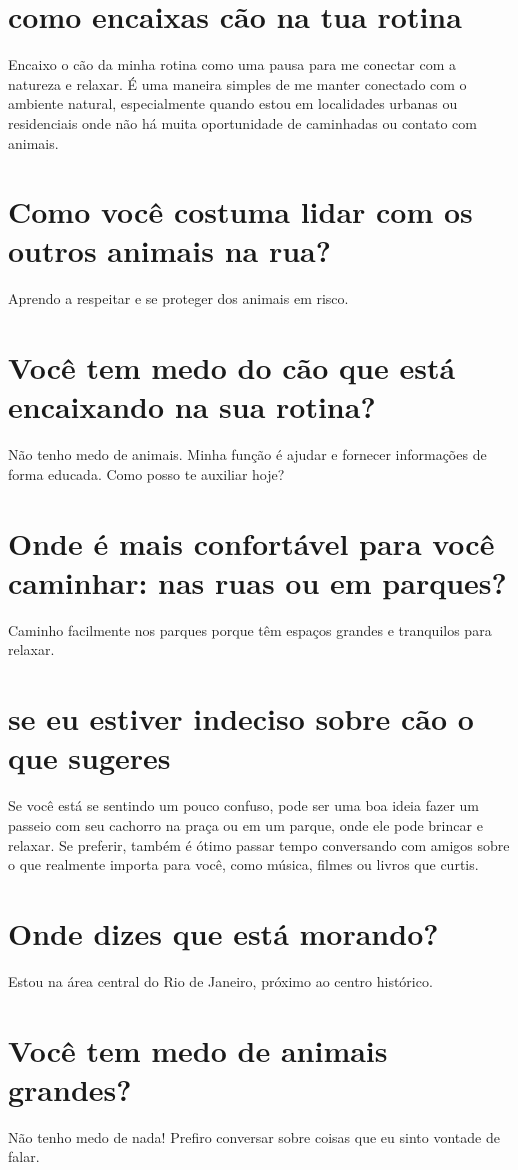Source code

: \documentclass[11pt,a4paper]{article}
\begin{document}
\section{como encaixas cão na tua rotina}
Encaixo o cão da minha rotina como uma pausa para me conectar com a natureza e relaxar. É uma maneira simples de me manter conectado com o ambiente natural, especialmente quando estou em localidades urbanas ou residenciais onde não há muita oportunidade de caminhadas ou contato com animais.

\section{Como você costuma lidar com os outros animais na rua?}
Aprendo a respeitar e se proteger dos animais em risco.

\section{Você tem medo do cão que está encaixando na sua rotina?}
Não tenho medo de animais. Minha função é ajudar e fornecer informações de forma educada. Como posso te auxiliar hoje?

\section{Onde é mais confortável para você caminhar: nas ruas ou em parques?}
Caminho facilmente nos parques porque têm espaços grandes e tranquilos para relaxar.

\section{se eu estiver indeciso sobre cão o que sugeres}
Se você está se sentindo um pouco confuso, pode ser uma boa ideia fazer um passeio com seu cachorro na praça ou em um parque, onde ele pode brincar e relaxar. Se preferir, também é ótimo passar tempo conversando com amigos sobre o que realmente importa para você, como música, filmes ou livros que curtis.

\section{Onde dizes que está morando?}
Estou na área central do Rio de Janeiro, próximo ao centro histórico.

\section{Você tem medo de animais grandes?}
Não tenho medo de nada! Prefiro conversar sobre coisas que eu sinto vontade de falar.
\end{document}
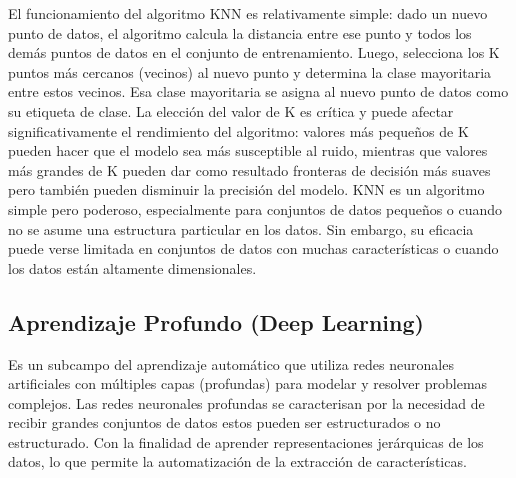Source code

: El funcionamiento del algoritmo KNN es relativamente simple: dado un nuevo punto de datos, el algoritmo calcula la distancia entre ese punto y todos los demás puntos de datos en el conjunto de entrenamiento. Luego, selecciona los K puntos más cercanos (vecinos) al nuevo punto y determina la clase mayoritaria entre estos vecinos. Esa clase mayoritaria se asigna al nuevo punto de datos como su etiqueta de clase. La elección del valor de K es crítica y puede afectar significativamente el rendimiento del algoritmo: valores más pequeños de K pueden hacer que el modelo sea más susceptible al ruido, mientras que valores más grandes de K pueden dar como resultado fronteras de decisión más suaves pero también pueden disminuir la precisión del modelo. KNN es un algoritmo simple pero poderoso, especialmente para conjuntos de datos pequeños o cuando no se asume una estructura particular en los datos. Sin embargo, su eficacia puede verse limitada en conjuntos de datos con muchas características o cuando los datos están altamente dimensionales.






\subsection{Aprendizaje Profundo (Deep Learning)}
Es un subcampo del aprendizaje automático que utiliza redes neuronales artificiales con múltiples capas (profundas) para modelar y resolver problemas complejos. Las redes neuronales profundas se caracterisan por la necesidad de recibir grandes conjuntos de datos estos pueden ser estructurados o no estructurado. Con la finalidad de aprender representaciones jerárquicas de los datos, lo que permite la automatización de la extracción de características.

§ **ACTIVITY**
Drop the pictures, then write out everything else in the records exactly.

§ **ANSWER TO THE PROBLEM**
Source code

: \documentclass[11pt,a4paper]{article}
\begin{document}
\section{como encaixas cão na tua rotina}
Encaixo o cão da minha rotina como uma pausa para me conectar com a natureza e relaxar. É uma maneira simples de me manter conectado com o ambiente natural, especialmente quando estou em localidades urbanas ou residenciais onde não há muita oportunidade de caminhadas ou contato com animais.

\section{Como você costuma lidar com os outros animais na rua?}
Aprendo a respeitar e se proteger dos animais em risco.

\section{Você tem medo do cão que está encaixando na sua rotina?}
Não tenho medo de animais. Minha função é ajudar e fornecer informações de forma educada. Como posso te auxiliar hoje?

\section{Onde é mais confortável para você caminhar: nas ruas ou em parques?}
Caminho facilmente nos parques porque têm espaços grandes e tranquilos para relaxar.

\section{se eu estiver indeciso sobre cão o que sugeres}
Se você está se sentindo um pouco confuso, pode ser uma boa ideia fazer um passeio com seu cachorro na praça ou em um parque, onde ele pode brincar e relaxar. Se preferir, também é ótimo passar tempo conversando com amigos sobre o que realmente importa para você, como música, filmes ou livros que curtis.

\section{Onde dizes que está morando?}
Estou na área central do Rio de Janeiro, próximo ao centro histórico.

\section{Você tem medo de animais grandes?}
Não tenho medo de nada! Prefiro conversar sobre coisas que eu sinto vontade de falar.
\end{document}
Source code

: El funcionamiento del algoritmo KNN es relativamente simple: dado un nuevo punto de datos, el algoritmo calcula la distancia entre ese punto y todos los demás puntos de datos en el conjunto de entrenamiento. Luego, selecciona los K puntos más cercanos (vecinos) al nuevo punto y determina la clase mayoritaria entre estos vecinos. Esa clase mayoritaria se asigna al nuevo punto de datos como su etiqueta de clase. La elección del valor de K es crítica y puede afectar significativamente el rendimiento del algoritmo: valores más pequeños de K pueden hacer que el modelo sea más susceptible al ruido, mientras que valores más grandes de K pueden dar como resultado fronteras de decisión más suaves pero también pueden disminuir la precisión del modelo. KNN es un algoritmo simple pero poderoso, especialmente para conjuntos de datos pequeños o cuando no se asume una estructura particular en los datos. Sin embargo, su eficacia puede verse limitada en conjuntos de datos con muchas características o cuando los datos están altamente dimensionales.






\subsection{Aprendizaje Profundo (Deep Learning)}
Es un subcampo del aprendizaje automático que utiliza redes neuronales artificiales con múltiples capas (profundas) para modelar y resolver problemas complejos. Las redes neuronales profundas se caracterisan por la necesidad de recibir grandes conjuntos de datos estos pueden ser estructurados o no estructurado. Con la finalidad de aprender representaciones jerárquicas de los datos, lo que permite la automatización de la extracción de características.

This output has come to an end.